*Description of the task*. Only a number is wanted here, namely how many lines of the data contain the string "Grossing".

=-=-=-=-=

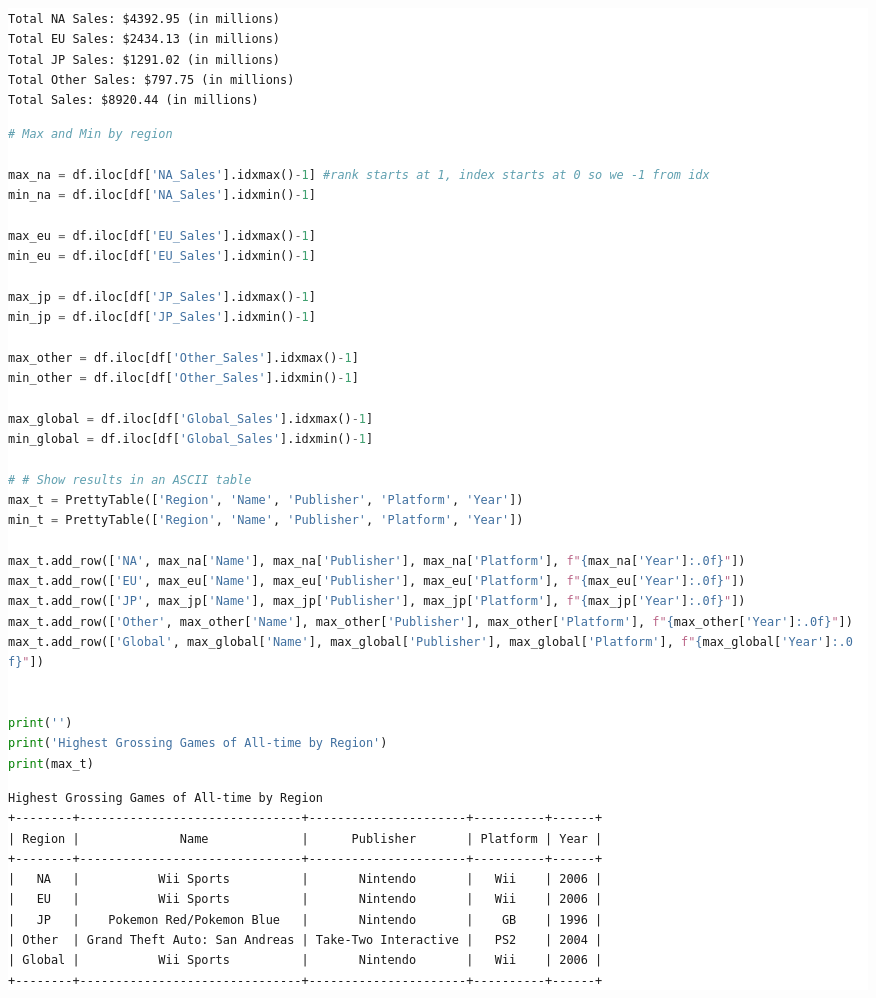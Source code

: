 
    Total NA Sales: $4392.95 (in millions)
    Total EU Sales: $2434.13 (in millions)
    Total JP Sales: $1291.02 (in millions)
    Total Other Sales: $797.75 (in millions)
    Total Sales: $8920.44 (in millions)
    


```python
# Max and Min by region

max_na = df.iloc[df['NA_Sales'].idxmax()-1] #rank starts at 1, index starts at 0 so we -1 from idx
min_na = df.iloc[df['NA_Sales'].idxmin()-1]

max_eu = df.iloc[df['EU_Sales'].idxmax()-1]
min_eu = df.iloc[df['EU_Sales'].idxmin()-1]

max_jp = df.iloc[df['JP_Sales'].idxmax()-1]
min_jp = df.iloc[df['JP_Sales'].idxmin()-1]

max_other = df.iloc[df['Other_Sales'].idxmax()-1]
min_other = df.iloc[df['Other_Sales'].idxmin()-1]

max_global = df.iloc[df['Global_Sales'].idxmax()-1]
min_global = df.iloc[df['Global_Sales'].idxmin()-1]

# # Show results in an ASCII table
max_t = PrettyTable(['Region', 'Name', 'Publisher', 'Platform', 'Year'])
min_t = PrettyTable(['Region', 'Name', 'Publisher', 'Platform', 'Year'])

max_t.add_row(['NA', max_na['Name'], max_na['Publisher'], max_na['Platform'], f"{max_na['Year']:.0f}"])
max_t.add_row(['EU', max_eu['Name'], max_eu['Publisher'], max_eu['Platform'], f"{max_eu['Year']:.0f}"])
max_t.add_row(['JP', max_jp['Name'], max_jp['Publisher'], max_jp['Platform'], f"{max_jp['Year']:.0f}"])
max_t.add_row(['Other', max_other['Name'], max_other['Publisher'], max_other['Platform'], f"{max_other['Year']:.0f}"])
max_t.add_row(['Global', max_global['Name'], max_global['Publisher'], max_global['Platform'], f"{max_global['Year']:.0f}"])


print('')
print('Highest Grossing Games of All-time by Region')
print(max_t)
```

    
    Highest Grossing Games of All-time by Region
    +--------+-------------------------------+----------------------+----------+------+
    | Region |              Name             |      Publisher       | Platform | Year |
    +--------+-------------------------------+----------------------+----------+------+
    |   NA   |           Wii Sports          |       Nintendo       |   Wii    | 2006 |
    |   EU   |           Wii Sports          |       Nintendo       |   Wii    | 2006 |
    |   JP   |    Pokemon Red/Pokemon Blue   |       Nintendo       |    GB    | 1996 |
    | Other  | Grand Theft Auto: San Andreas | Take-Two Interactive |   PS2    | 2004 |
    | Global |           Wii Sports          |       Nintendo       |   Wii    | 2006 |
    +--------+-------------------------------+----------------------+----------+------+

=-=-=-=-=

*Answer for this exercise*. 2